We need *from the beginning* a good way to adapt on the fly the size of the data we handle. And we know that the width of the data to process will increase a lot in the future, because it's almost the only way to increase performance. We can't count on the regular performance increase provided by the new silicon processes because they are expensive and we don't know if it will continue. The best example of this data parallelism is SIMD programming, like in the recent MMX, KNI, AlphaPC, PPC or SPARC instruction sets where one instruction performs several operations. From 64, it evolves to 128 and 256 bits per instruction, and nothing keeps this width from increasing, while this increase gives more performance. Of course, we are not building a PGP-breaker CPU, and 512-bit integers are almost never needed. The performance lies in the parallelism, not the width. For example, it would be very useful to parallely compare characters, like during substring search : the performance of such a program would be directly proportional to the width of the data that the CPU can handle.

The next question is : how wide ?
Because fixed sizes give rise to problems at one time or another, deciding of an arbitrarily big size is not a good solution. And, as seen in the example of substring search, the wider the better, so the solution is : not deciding the width of the data we process before execution.
The idea is that software should run as fast as possible on every machine, whatever the family or generation is. The chip maker decides of the width it can fund, but this choice is independent from the programming model, because it can also take into account : the price, the technology, the need, the performance...
So in few words : we don't know a priori the size of the registers. We have to run the application, which will recognize the computer configuration with special instructions, and then calibrate the loop counts or modify the pointer updates. This is almost the same process as loading a dynamic library...
Once the program has recognized the characteristic width of the data the computer can manage, the program can run as fast as the computer allows. Of course, if the application uses a size wider than possible, this generates a trap that the OS can handle as a fault or a feature to emulate.

 


  Then the question is : how ?
We have to consider the whole process of programming, coding, making processors and enhancing them.
The easiest solution is to use a lookup table, which interprets the 2 bits of the size flag defined in the F-CPU Architecture Guide.
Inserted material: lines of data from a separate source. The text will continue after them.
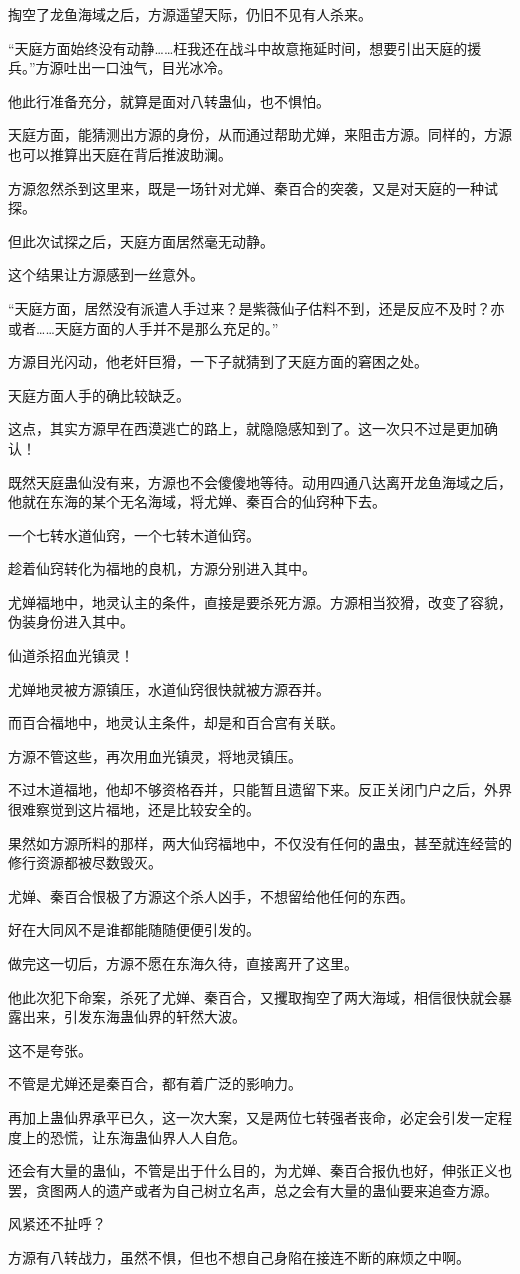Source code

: \begin{this_body}
掏空了龙鱼海域之后，方源遥望天际，仍旧不见有人杀来。

“天庭方面始终没有动静……枉我还在战斗中故意拖延时间，想要引出天庭的援兵。”方源吐出一口浊气，目光冰冷。

他此行准备充分，就算是面对八转蛊仙，也不惧怕。

天庭方面，能猜测出方源的身份，从而通过帮助尤婵，来阻击方源。同样的，方源也可以推算出天庭在背后推波助澜。

方源忽然杀到这里来，既是一场针对尤婵、秦百合的突袭，又是对天庭的一种试探。

但此次试探之后，天庭方面居然毫无动静。

这个结果让方源感到一丝意外。

“天庭方面，居然没有派遣人手过来？是紫薇仙子估料不到，还是反应不及时？亦或者……天庭方面的人手并不是那么充足的。”

方源目光闪动，他老奸巨猾，一下子就猜到了天庭方面的窘困之处。

天庭方面人手的确比较缺乏。

这点，其实方源早在西漠逃亡的路上，就隐隐感知到了。这一次只不过是更加确认！

既然天庭蛊仙没有来，方源也不会傻傻地等待。动用四通八达离开龙鱼海域之后，他就在东海的某个无名海域，将尤婵、秦百合的仙窍种下去。

一个七转水道仙窍，一个七转木道仙窍。

趁着仙窍转化为福地的良机，方源分别进入其中。

尤婵福地中，地灵认主的条件，直接是要杀死方源。方源相当狡猾，改变了容貌，伪装身份进入其中。

仙道杀招血光镇灵！

尤婵地灵被方源镇压，水道仙窍很快就被方源吞并。

而百合福地中，地灵认主条件，却是和百合宫有关联。

方源不管这些，再次用血光镇灵，将地灵镇压。

不过木道福地，他却不够资格吞并，只能暂且遗留下来。反正关闭门户之后，外界很难察觉到这片福地，还是比较安全的。

果然如方源所料的那样，两大仙窍福地中，不仅没有任何的蛊虫，甚至就连经营的修行资源都被尽数毁灭。

尤婵、秦百合恨极了方源这个杀人凶手，不想留给他任何的东西。

好在大同风不是谁都能随随便便引发的。

做完这一切后，方源不愿在东海久待，直接离开了这里。

他此次犯下命案，杀死了尤婵、秦百合，又攫取掏空了两大海域，相信很快就会暴露出来，引发东海蛊仙界的轩然大波。

这不是夸张。

不管是尤婵还是秦百合，都有着广泛的影响力。

再加上蛊仙界承平已久，这一次大案，又是两位七转强者丧命，必定会引发一定程度上的恐慌，让东海蛊仙界人人自危。

还会有大量的蛊仙，不管是出于什么目的，为尤婵、秦百合报仇也好，伸张正义也罢，贪图两人的遗产或者为自己树立名声，总之会有大量的蛊仙要来追查方源。

风紧还不扯呼？

方源有八转战力，虽然不惧，但也不想自己身陷在接连不断的麻烦之中啊。

\end{this_body}

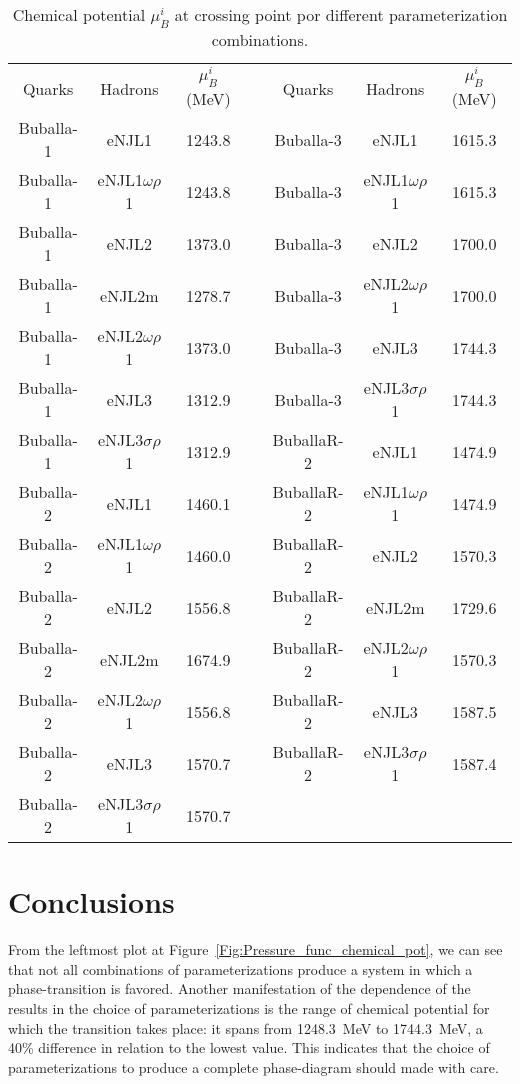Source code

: \documentclass{ws-ijmpcs}
\begin{document}
\begin{table}
\centering
\caption{Chemical potential $\mu_B^i$ at crossing point por different parameterization combinations. \label{Tab:Transition_chemical_pot}}
\begin{tabular}{ccccccc}
\toprule
Quarks & Hadrons & $\mu_B^i$ (MeV) &\phantom{~o~}& Quarks & Hadrons & $\mu_B^i$ (MeV)\\
\cmidrule{1-3} \cmidrule{5-7}
Buballa-1 & eNJL1 & 1243.8 && Buballa-3 & eNJL1 & 1615.3 \\
Buballa-1 & eNJL1$\omega\rho$1 & 1243.8 && Buballa-3 & eNJL1$\omega\rho$1 & 1615.3 \\
Buballa-1 & eNJL2 & 1373.0 && Buballa-3 & eNJL2 & 1700.0 \\
Buballa-1 & eNJL2m & 1278.7 && Buballa-3 & eNJL2$\omega\rho$1 & 1700.0 \\
Buballa-1 & eNJL2$\omega\rho$1 & 1373.0 && Buballa-3 & eNJL3 & 1744.3 \\
Buballa-1 & eNJL3 & 1312.9 && Buballa-3 & eNJL3$\sigma\rho$1 & 1744.3 \\
Buballa-1 & eNJL3$\sigma\rho$1 & 1312.9 && BuballaR-2 & eNJL1 & 1474.9 \\
Buballa-2 & eNJL1 & 1460.1 && BuballaR-2 & eNJL1$\omega\rho$1 & 1474.9 \\
Buballa-2 & eNJL1$\omega\rho$1 & 1460.0 && BuballaR-2 & eNJL2 & 1570.3 \\
Buballa-2 & eNJL2 & 1556.8 && BuballaR-2 & eNJL2m & 1729.6 \\
Buballa-2 & eNJL2m & 1674.9 && BuballaR-2 & eNJL2$\omega\rho$1 & 1570.3 \\
Buballa-2 & eNJL2$\omega\rho$1 & 1556.8 && BuballaR-2 & eNJL3 & 1587.5 \\
Buballa-2 & eNJL3 & 1570.7 && BuballaR-2 & eNJL3$\sigma\rho$1 & 1587.4 \\
Buballa-2 & eNJL3$\sigma\rho$1 & 1570.7 \\

\bottomrule
\end{tabular}
\end{table}


\section{Conclusions}

From the leftmost plot at Figure~\ref{Fig:Pressure_func_chemical_pot}, we can see that not all combinations of parameterizations produce a system in which a phase-transition is favored. Another manifestation of the dependence of the results in the choice of parameterizations is the range of chemical potential for which the transition takes place: it spans from 1248.3~MeV to 1744.3~MeV, a 40\% difference in relation to the lowest value. This indicates that the choice of parameterizations to produce a complete phase-diagram should made with care.
\end{document}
The flags are by default interpreted like this:

FLAGS
SIZE in bytes
WIDTH in bits
00
1
8
01
2
16
10
4
32
11
8
64
 
Using a lookup table that would be located in the instruction decoding unit, one could modify the interpretation of this field to any power of two. This way, no limitation exist in the instruction itself. The lookup table will probably be changed from the default value through 4 special registers. The instructions accessing the special registers will ensure that protection and data sizes are coherent, triggering an exception otherwise. A fifth special register will be hardwired to the highest possible value, which is dependent only from the processor.

The software, and particularly the compiler will be a bit more complex because of these mechanisms. The algorithms will be modified (loop counts will be changed for example) and the four special registers must be saved and restored during each task switch or interrupt. Simple compiler could simply use the default four sizes but more sophisticated compilers will be needed to benefit from the performance of the later chips. At least, the scalability problem is known and solved since the beginning, and the coding techniques won't change between processor generations. This garantees the stable future of the FCPU, and the old "RISC" principle of letting the software solve the problems is used once again. I hope that this side of the project will be soon included in the Architecture Guide, and that coding examples will be given, but we can consider that prototype F1s will be hardwired to the default values, and attempting to modify them will trigger a fault. But later, 4096-bit F-CPUs will be able to run programs designed on 128-bit F-CPUs and vice versa.

 


         The F-CPU has generalized registers, meaning that integer numbers are mixed with pointers and floating-point numbers. The most common objection is from the hardware side, because a first effect is that it increases the number of read/write ports in the register set (this is almost similar to having twice more registers).
The first argument from the F-CPU side is that software gets simpler, and that there are hardware solutions to that problem. The first problem comes from the algorithms themselves: some are purely integer-based, while other need a lot of floating point values. Having a split register set for integer and floating point numbers would handicap both algorithms, because one of the set would not be used (the FP set would be unused for example during programs like a mailer or a bitmap graphics edition, while a lot of FP is needed during ray-tracing or simulations). And a lot of them is needed when it happens.
Another software aspect is about compilation, where register allocation algorithms are critical for performance. Having a simple (single) register "pool" eases the decisions.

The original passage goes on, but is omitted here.